--- Your instructions ---
Only one stretch of the data below should be repeated: the lines from the line containing "Link to Pictureland-v1" through the line containing "7) creating and deleting cart facilities", inclusive, exactly as they are.

╭─ Records

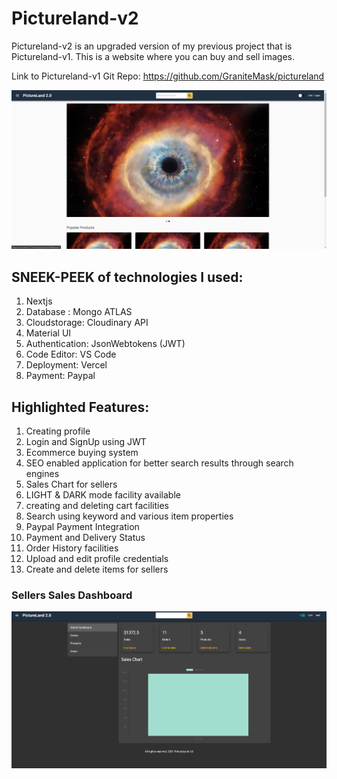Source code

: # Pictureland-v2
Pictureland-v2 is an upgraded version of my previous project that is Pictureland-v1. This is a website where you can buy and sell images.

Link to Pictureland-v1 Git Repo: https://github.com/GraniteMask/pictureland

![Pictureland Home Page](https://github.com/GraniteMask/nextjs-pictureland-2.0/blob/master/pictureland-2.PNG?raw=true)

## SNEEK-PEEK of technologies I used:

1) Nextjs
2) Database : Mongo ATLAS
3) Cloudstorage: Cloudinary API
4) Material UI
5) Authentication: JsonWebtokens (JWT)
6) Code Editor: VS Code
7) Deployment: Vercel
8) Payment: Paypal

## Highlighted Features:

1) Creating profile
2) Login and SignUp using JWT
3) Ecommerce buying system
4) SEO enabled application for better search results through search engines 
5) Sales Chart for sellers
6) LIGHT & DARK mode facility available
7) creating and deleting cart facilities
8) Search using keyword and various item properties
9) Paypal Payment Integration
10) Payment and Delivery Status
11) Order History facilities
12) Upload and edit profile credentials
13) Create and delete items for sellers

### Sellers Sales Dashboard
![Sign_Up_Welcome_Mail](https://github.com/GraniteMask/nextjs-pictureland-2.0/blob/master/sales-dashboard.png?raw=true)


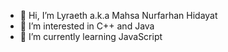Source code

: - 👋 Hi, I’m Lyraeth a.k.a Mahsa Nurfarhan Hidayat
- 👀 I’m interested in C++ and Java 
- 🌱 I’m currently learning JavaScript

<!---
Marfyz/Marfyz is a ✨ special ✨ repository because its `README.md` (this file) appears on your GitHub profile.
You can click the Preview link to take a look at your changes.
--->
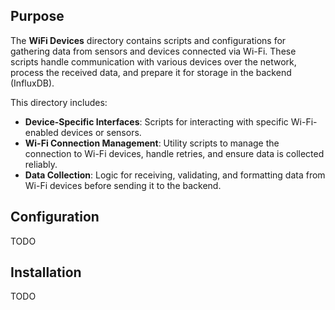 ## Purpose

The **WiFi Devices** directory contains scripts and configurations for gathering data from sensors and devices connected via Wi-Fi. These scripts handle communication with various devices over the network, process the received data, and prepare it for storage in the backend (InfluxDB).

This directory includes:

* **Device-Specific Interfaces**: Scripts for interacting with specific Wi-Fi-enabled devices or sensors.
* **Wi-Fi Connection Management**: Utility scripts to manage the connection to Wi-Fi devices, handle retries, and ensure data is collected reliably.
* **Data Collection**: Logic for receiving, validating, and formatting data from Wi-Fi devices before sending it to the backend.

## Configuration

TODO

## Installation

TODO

╰─

--- Solution for this exercise ---
Link to Pictureland-v1 Git Repo: https://github.com/GraniteMask/pictureland

![Pictureland Home Page](https://github.com/GraniteMask/nextjs-pictureland-2.0/blob/master/pictureland-2.PNG?raw=true)

## SNEEK-PEEK of technologies I used:

1) Nextjs
2) Database : Mongo ATLAS
3) Cloudstorage: Cloudinary API
4) Material UI
5) Authentication: JsonWebtokens (JWT)
6) Code Editor: VS Code
7) Deployment: Vercel
8) Payment: Paypal

## Highlighted Features:

1) Creating profile
2) Login and SignUp using JWT
3) Ecommerce buying system
4) SEO enabled application for better search results through search engines 
5) Sales Chart for sellers
6) LIGHT & DARK mode facility available
7) creating and deleting cart facilities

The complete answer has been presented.